Hard Times in Dragon City by Matt Forbeck

In one of the extra bits at the back of the book this series of books is described by the author as high fantasy written by a crime noir author. I think that is pretty apt. The City is called Dragon City because the ruler is, you guessed it a Dragon. Imagine a city that spirals around a mountain with the Imperial Palace at the top and as you go further up the mountain the prosperity of the inhabitants grows. Now picture this mountain surrounded by a huge wall that holds back the never-ending undead horde that is constantly seeking a way in to the city and you more or less get the world building side of this book.

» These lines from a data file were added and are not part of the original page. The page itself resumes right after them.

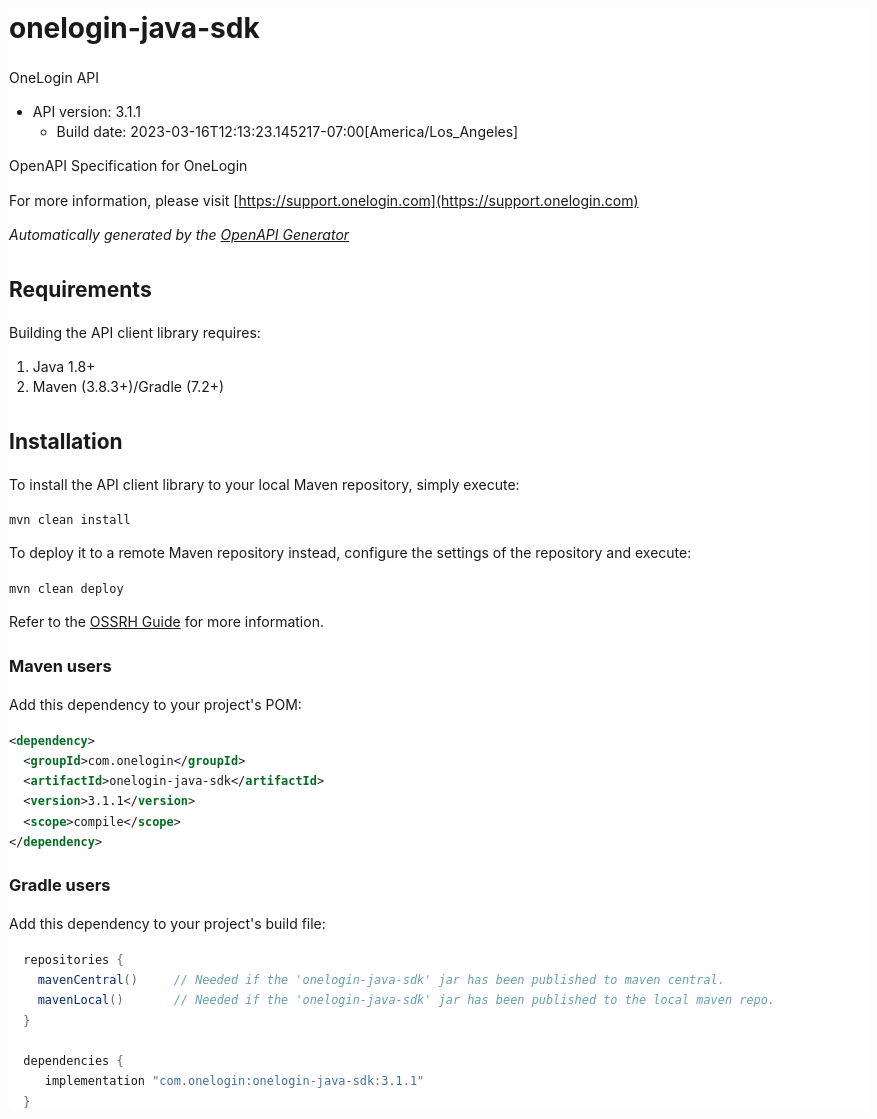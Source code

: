 # onelogin-java-sdk

OneLogin API
- API version: 3.1.1
  - Build date: 2023-03-16T12:13:23.145217-07:00[America/Los_Angeles]

OpenAPI Specification for OneLogin

  For more information, please visit [https://support.onelogin.com](https://support.onelogin.com)

*Automatically generated by the [OpenAPI Generator](https://openapi-generator.tech)*


## Requirements

Building the API client library requires:
1. Java 1.8+
2. Maven (3.8.3+)/Gradle (7.2+)

## Installation

To install the API client library to your local Maven repository, simply execute:

```shell
mvn clean install
```

To deploy it to a remote Maven repository instead, configure the settings of the repository and execute:

```shell
mvn clean deploy
```

Refer to the [OSSRH Guide](http://central.sonatype.org/pages/ossrh-guide.html) for more information.

### Maven users

Add this dependency to your project's POM:

```xml
<dependency>
  <groupId>com.onelogin</groupId>
  <artifactId>onelogin-java-sdk</artifactId>
  <version>3.1.1</version>
  <scope>compile</scope>
</dependency>
```

### Gradle users

Add this dependency to your project's build file:

```groovy
  repositories {
    mavenCentral()     // Needed if the 'onelogin-java-sdk' jar has been published to maven central.
    mavenLocal()       // Needed if the 'onelogin-java-sdk' jar has been published to the local maven repo.
  }

  dependencies {
     implementation "com.onelogin:onelogin-java-sdk:3.1.1"
  }
```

Leaving the city without permission is punishable by death (if the undead horde do not kill you). Undead tombs have lots of old and valuable worldly possessions. This means that parties of adventurers are  willing to risk certain death for a shot at wealth. The hero of this book Max Gibson used to be one of those adventurers. Now he is more of a brow-beaten detective “assisting” the haughty Elven city guard. When an entire family of Max’s friends are slaughtered he gets drawn in to the investigation and has to try and deal with a skilled and determined assassin as well as his own past relationships  both romantic and friendly.

For me this is the kind of Forbeck novel I enjoy most. At around 50k words it will not take you long to read, especially with the pace this story barrels along.  I think more stories could do with being slimmed down like this. Too many books these days seem to have words for the sake of having words. This book does not waste a single word. If it doesn’t serve a direct purpose it will not be found in this book. Interestingly though it still manages to set-up the second book in the series.

I like interesting little extras at the end of books. This one is quite fascinating. If you want to know what was the only thing to slow down the prodigious Forbeck word count machine then you will have to read to the end of this book. There is also a section on the origins of this story and how it relates to role-playing games.

This book is well worth a read and I can’t wait for the second one.